→ Problem description:
Where does the word "need" appear in the data? Copy every line that holds it.
++++ Extracted entries
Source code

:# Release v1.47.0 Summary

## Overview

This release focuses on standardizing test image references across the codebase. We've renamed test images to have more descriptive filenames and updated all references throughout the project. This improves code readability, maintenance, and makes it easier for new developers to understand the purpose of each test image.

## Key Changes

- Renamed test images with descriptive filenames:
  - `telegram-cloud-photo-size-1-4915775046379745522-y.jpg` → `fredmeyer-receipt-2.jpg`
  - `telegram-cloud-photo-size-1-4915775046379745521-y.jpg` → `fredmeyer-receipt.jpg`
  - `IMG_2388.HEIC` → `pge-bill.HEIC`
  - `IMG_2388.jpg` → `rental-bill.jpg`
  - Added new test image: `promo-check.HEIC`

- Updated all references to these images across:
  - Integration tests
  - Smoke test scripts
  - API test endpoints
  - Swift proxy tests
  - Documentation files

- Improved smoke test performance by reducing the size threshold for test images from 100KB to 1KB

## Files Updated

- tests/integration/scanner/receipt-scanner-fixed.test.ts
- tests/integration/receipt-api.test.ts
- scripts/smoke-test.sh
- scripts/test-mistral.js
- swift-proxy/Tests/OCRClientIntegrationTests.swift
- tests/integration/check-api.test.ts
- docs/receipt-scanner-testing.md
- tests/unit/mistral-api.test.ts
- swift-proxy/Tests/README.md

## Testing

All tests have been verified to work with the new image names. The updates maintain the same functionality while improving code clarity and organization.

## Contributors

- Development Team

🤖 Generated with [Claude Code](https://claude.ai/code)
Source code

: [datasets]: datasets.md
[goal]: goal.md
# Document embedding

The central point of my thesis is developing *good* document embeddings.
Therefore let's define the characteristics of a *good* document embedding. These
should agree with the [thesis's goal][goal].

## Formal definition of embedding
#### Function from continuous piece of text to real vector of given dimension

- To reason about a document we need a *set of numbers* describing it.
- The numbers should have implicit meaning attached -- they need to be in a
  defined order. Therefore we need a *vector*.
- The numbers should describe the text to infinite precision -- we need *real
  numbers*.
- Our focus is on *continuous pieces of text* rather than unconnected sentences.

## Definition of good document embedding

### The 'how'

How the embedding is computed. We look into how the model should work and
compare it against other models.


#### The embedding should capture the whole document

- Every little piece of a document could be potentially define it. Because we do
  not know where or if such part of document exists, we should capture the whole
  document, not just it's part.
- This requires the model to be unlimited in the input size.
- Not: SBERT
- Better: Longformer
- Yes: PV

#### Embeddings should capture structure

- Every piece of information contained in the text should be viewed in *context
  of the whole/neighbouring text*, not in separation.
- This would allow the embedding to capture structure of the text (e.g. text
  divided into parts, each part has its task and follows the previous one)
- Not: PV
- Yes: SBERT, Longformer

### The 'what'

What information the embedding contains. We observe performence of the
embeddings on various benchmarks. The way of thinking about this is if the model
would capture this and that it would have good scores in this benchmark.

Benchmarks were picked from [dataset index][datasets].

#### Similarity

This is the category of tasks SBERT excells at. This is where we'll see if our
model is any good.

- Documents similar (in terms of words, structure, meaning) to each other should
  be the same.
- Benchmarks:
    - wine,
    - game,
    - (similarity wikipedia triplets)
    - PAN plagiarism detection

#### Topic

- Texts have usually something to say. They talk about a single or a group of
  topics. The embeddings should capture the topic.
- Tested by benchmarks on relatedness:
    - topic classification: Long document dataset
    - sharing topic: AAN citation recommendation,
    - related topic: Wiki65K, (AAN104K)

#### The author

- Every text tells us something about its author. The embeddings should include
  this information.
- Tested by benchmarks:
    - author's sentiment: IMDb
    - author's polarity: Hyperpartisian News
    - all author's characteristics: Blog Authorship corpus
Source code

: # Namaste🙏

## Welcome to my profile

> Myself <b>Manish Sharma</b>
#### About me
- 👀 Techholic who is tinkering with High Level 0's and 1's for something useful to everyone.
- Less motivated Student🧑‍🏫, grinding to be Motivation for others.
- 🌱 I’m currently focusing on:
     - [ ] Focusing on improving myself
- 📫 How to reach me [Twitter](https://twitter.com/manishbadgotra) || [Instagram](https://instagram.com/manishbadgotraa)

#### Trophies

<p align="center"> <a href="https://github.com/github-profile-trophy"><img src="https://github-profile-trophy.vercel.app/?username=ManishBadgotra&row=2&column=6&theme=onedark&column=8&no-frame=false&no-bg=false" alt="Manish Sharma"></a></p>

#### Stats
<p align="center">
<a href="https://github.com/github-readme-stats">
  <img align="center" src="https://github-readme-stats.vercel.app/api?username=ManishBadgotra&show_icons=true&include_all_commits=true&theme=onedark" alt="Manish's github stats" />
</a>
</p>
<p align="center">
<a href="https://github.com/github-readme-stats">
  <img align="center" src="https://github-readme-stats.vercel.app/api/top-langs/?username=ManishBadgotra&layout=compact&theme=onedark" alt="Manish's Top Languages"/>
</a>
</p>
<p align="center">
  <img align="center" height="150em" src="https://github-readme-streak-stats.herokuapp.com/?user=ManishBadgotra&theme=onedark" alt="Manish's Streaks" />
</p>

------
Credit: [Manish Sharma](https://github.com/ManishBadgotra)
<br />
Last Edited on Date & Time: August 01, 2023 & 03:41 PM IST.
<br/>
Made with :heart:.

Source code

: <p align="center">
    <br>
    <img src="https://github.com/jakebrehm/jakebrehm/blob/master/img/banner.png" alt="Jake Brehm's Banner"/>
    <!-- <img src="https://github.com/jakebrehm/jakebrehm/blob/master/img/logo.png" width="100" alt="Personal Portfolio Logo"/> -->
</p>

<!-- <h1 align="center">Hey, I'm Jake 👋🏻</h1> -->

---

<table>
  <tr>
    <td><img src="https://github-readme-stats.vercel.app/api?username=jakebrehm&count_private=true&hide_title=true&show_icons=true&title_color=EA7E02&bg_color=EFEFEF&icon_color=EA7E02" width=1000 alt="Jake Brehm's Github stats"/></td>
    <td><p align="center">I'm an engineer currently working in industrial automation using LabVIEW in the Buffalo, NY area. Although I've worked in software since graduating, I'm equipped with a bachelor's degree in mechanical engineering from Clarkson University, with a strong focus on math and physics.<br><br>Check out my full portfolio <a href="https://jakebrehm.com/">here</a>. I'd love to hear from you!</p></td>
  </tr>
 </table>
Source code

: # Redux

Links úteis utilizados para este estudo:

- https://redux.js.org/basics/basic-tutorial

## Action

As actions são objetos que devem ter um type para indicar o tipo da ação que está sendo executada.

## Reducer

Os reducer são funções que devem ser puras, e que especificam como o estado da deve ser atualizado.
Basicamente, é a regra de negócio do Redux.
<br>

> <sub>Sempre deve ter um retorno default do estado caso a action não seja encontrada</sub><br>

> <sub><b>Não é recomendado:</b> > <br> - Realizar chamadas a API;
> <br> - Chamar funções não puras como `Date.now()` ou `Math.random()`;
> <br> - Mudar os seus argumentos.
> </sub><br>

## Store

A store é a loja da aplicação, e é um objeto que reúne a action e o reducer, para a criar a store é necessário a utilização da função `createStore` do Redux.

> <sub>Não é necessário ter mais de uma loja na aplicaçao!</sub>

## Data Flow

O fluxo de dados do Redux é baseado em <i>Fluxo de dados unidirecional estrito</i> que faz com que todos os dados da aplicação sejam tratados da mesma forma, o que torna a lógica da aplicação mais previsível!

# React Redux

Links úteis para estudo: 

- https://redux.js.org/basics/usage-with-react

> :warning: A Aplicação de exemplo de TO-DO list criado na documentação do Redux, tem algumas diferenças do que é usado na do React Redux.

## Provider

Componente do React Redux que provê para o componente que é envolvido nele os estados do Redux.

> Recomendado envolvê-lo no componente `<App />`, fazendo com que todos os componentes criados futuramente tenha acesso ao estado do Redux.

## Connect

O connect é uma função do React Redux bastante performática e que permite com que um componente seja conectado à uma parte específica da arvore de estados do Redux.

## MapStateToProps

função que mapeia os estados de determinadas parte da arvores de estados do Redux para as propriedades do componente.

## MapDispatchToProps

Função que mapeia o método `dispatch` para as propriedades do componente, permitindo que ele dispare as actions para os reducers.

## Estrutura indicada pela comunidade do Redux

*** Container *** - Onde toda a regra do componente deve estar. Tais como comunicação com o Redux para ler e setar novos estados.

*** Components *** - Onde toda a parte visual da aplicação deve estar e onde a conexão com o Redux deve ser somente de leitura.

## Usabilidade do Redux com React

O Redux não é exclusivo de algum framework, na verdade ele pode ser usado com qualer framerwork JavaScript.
++++++++
→ Answer to this problem:
- To reason about a document we need a *set of numbers* describing it.
- The numbers should have implicit meaning attached -- they need to be in a
  defined order. Therefore we need a *vector*.
- The numbers should describe the text to infinite precision -- we need *real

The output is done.